The Law of Large Numbers in one line: as the number of independent repeated trials grows, the sample mean converges to the expected value. In other words, short-run results are full of randomness; long-run results trend toward certainty. It's one of the most foundational — and most profound — theorems in probability.
The real power of the law lies in its converse: small samples are deeply unreliable. Most everyday cognitive errors come from over-generalizing on small samples — reading three articles and drawing a conclusion, trying something twice and declaring it doesn't work, watching one quarter and forecasting the whole year. The law tells us: stay humble until your sample is large enough. It also implies a practical strategy — iteration count is itself an advantage. People who can run many trials quickly and cheaply are closer to the truth.
One subtle point: the Law of Large Numbers is not the gambler's fallacy. It doesn't guarantee that you'll "recover" or "balance out" in the short run — it only guarantees mean convergence over a long enough horizon. Conflating the two is one of the most dangerous misreadings in everyday decisions.
The Law of Large Numbers states that as trial count grows, the sample mean converges to the expected value. Small samples are unreliable and prone to misleading conclusions. The practical implication: increase your iteration count before drawing judgments, and never confuse short-run randomness with long-run certainty.
Regression to the mean is one of the most counterintuitive phenomena in statistics: when a variable shows an extreme measurement (very high or very low), the next measurement tends to land closer to average. Not because some "corrective force" is at work — but because extreme outcomes typically contain a large random component, and randomness rarely repeats itself exactly.
Francis Galton discovered this while studying the heights of parents and children: very tall parents tended to have somewhat-less-tall children, and very short parents had somewhat-taller children. He called it "regression toward mediocrity." The most dangerous trap with regression is false causal attribution: an employee performs badly, you criticize them, they improve next time — you think the criticism worked. They perform well, you praise them, they regress — you think praise made them lazy. In reality, both might be pure statistical regression, with no causal link to your intervention.
Understanding regression keeps you from overreacting to random fluctuations — in investing, in management, in parenting. The "regression" after extreme performance is nearly inevitable and needs no causal explanation.
Regression to the mean explains why extreme performances — good or bad — tend to be followed by more average outcomes. The trap: we invent causal stories for what is merely statistical inevitability. Recognizing this prevents overreacting to outliers and misattributing results to interventions that had no real effect.
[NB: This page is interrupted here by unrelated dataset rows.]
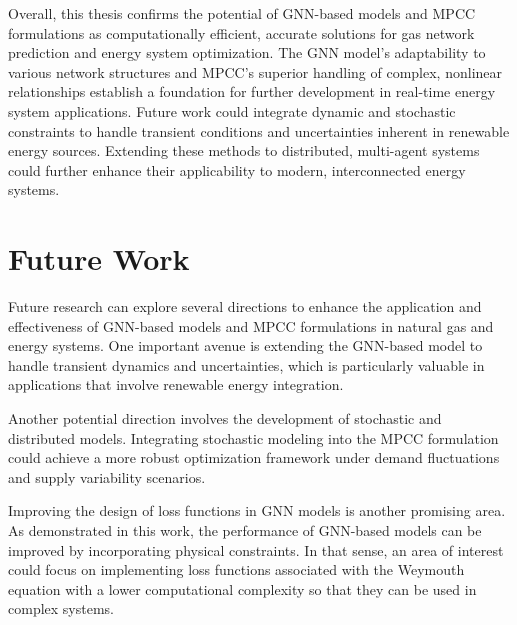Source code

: Overall, this thesis confirms the potential of GNN-based models and MPCC formulations as computationally efficient, accurate solutions for gas network prediction and energy system optimization. The GNN model's adaptability to various network structures and MPCC's superior handling of complex, nonlinear relationships establish a foundation for further development in real-time energy system applications. Future work could integrate dynamic and stochastic constraints to handle transient conditions and uncertainties inherent in renewable energy sources. Extending these methods to distributed, multi-agent systems could further enhance their applicability to modern, interconnected energy systems.

\section{Future Work}

Future research can explore several directions to enhance the application and effectiveness of GNN-based models and MPCC formulations in natural gas and energy systems. One important avenue is extending the GNN-based model to handle transient dynamics and uncertainties, which is particularly valuable in applications that involve renewable energy integration. 

Another potential direction involves the development of stochastic and distributed models. Integrating stochastic modeling into the MPCC formulation could achieve a more robust optimization framework under demand fluctuations and supply variability scenarios. 

Improving the design of loss functions in GNN models is another promising area. As demonstrated in this work, the performance of GNN-based models can be improved by incorporating physical constraints.  In that sense, an area of interest could focus on implementing loss functions associated with the Weymouth equation with a lower computational complexity so that they can be used in complex systems. 





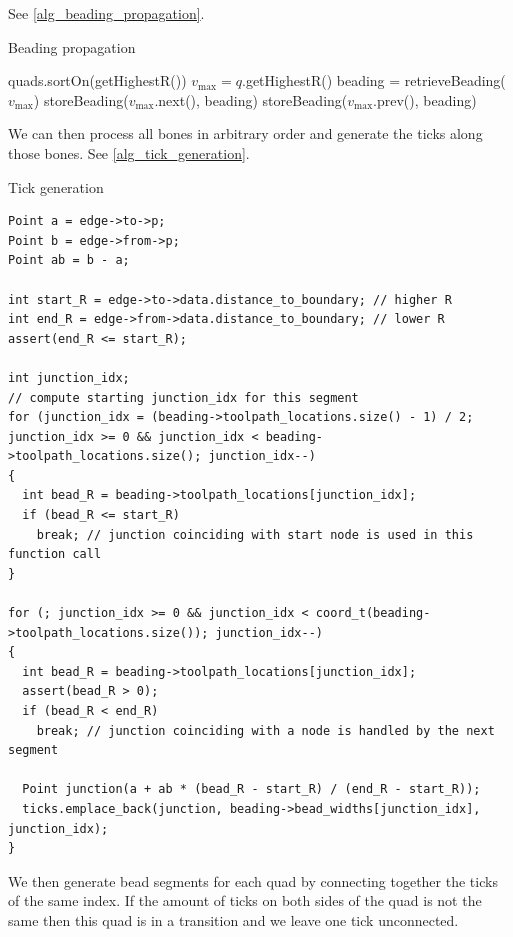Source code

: See \cref{alg_beading_propagation}.

\begin{algorithm}
\caption{Beading propagation}
\label{alg_beading_propagation}
\begin{algorithmic}
\State quads.sortOn(getHighestR())
	\State $v_\text{max} = q$.getHighestR()
	\State beading = retrieveBeading($v_\text{max}$)
		\State storeBeading($v_\text{max}$.next(), beading)
	\EndIf
		\State storeBeading($v_\text{max}$.prev(), beading)
	\EndIf
\EndFor
\end{algorithmic}
\end{algorithm}


We can then process all bones in arbitrary order and generate the ticks along those bones.
See \cref{alg_tick_generation}.

\begin{algorithm}
\caption{Tick generation}
\label{alg_tick_generation}
\lstset{language=C++}
\begin{lstlisting}[frame=single]
Point a = edge->to->p;
Point b = edge->from->p;
Point ab = b - a;

int start_R = edge->to->data.distance_to_boundary; // higher R
int end_R = edge->from->data.distance_to_boundary; // lower R
assert(end_R <= start_R);

int junction_idx;
// compute starting junction_idx for this segment
for (junction_idx = (beading->toolpath_locations.size() - 1) / 2; junction_idx >= 0 && junction_idx < beading->toolpath_locations.size(); junction_idx--)
{
  int bead_R = beading->toolpath_locations[junction_idx];
  if (bead_R <= start_R)
    break; // junction coinciding with start node is used in this function call
}

for (; junction_idx >= 0 && junction_idx < coord_t(beading->toolpath_locations.size()); junction_idx--)
{
  int bead_R = beading->toolpath_locations[junction_idx];
  assert(bead_R > 0);
  if (bead_R < end_R)
    break; // junction coinciding with a node is handled by the next segment
  
  Point junction(a + ab * (bead_R - start_R) / (end_R - start_R));
  ticks.emplace_back(junction, beading->bead_widths[junction_idx], junction_idx);
}
\end{lstlisting}
\end{algorithm}


We then generate bead segments for each quad by connecting together the ticks of the same index.
If the amount of ticks on both sides of the quad is not the same then this quad is in a transition and we leave one tick unconnected.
The power law (also known as Pareto or long-tail distribution) describes radically uneven distributions: a tiny minority of nodes or events accounts for the vast majority of influence or resources. Unlike the normal distribution (the bell curve), where most values cluster around the mean, in a power-law world the mean is nearly meaningless — the influence of extremes vastly exceeds the "average."
Power laws are everywhere: 1% of papers get 50% of citations, 0.1% of videos get 90% of views, a handful of cities hold most of the population, a few earthquakes cause most of the damage. This isn't accident — it's typically driven by "rich-get-richer" positive feedback (in physics, "preferential attachment"). The practical implication is profound: in a power-law world, your strategy should be to concentrate resources on a few high-leverage bets, not spread evenly. A normal-distribution world rewards "don't make mistakes"; a power-law world rewards "find the 10x winner."
Power-law thinking also reveals a counterintuitive fact: in power-law systems, the "average" is a misleading metric. The "average return" of a VC fund is meaningless, because a few super-winners contribute nearly all the profit.
Power Law distributions mean a tiny minority captures the vast majority of outcomes — wealth, citations, returns, impact. Unlike bell curves, averages are meaningless here. The strategic implication: concentrate resources on finding and maximizing the few high-leverage opportunities rather than spreading effort evenly.
The human brain's default mode is linear thinking: double the input, double the output; bigger cause, bigger effect. But most real-world systems are nonlinear — they have thresholds, exponential growth, S-curves, phase transitions, chaos. Linear extrapolation is one of the most common thinking errors we make.
Core features of nonlinear systems: (1) thresholds — water from 99°C to 100°C is a qualitative change, not quantitative; (2) exponential growth — compounding, viral spread, network effects are imperceptible early and explode after the inflection; (3) sensitive dependence — the butterfly effect, where tiny differences in initial conditions produce wildly different outcomes; (4) emergence — the whole displays new properties that can't be predicted from the sum of the parts.
Nonlinear thinking demands: stop using simple linear ratios to predict complex systems. When you see "input and output aren't proportional," don't be confused — that's the normal state of nonlinear systems. Look for thresholds and leverage points where a small force tips a big change.
Nonlinear thinking recognizes that most real-world systems don't follow proportional cause-and-effect. They exhibit thresholds, exponential growth, phase transitions, and emergent properties. Linear extrapolation — our brain's default — fails catastrophically in these systems. Look for tipping points and leverage points where small inputs produce outsized effects.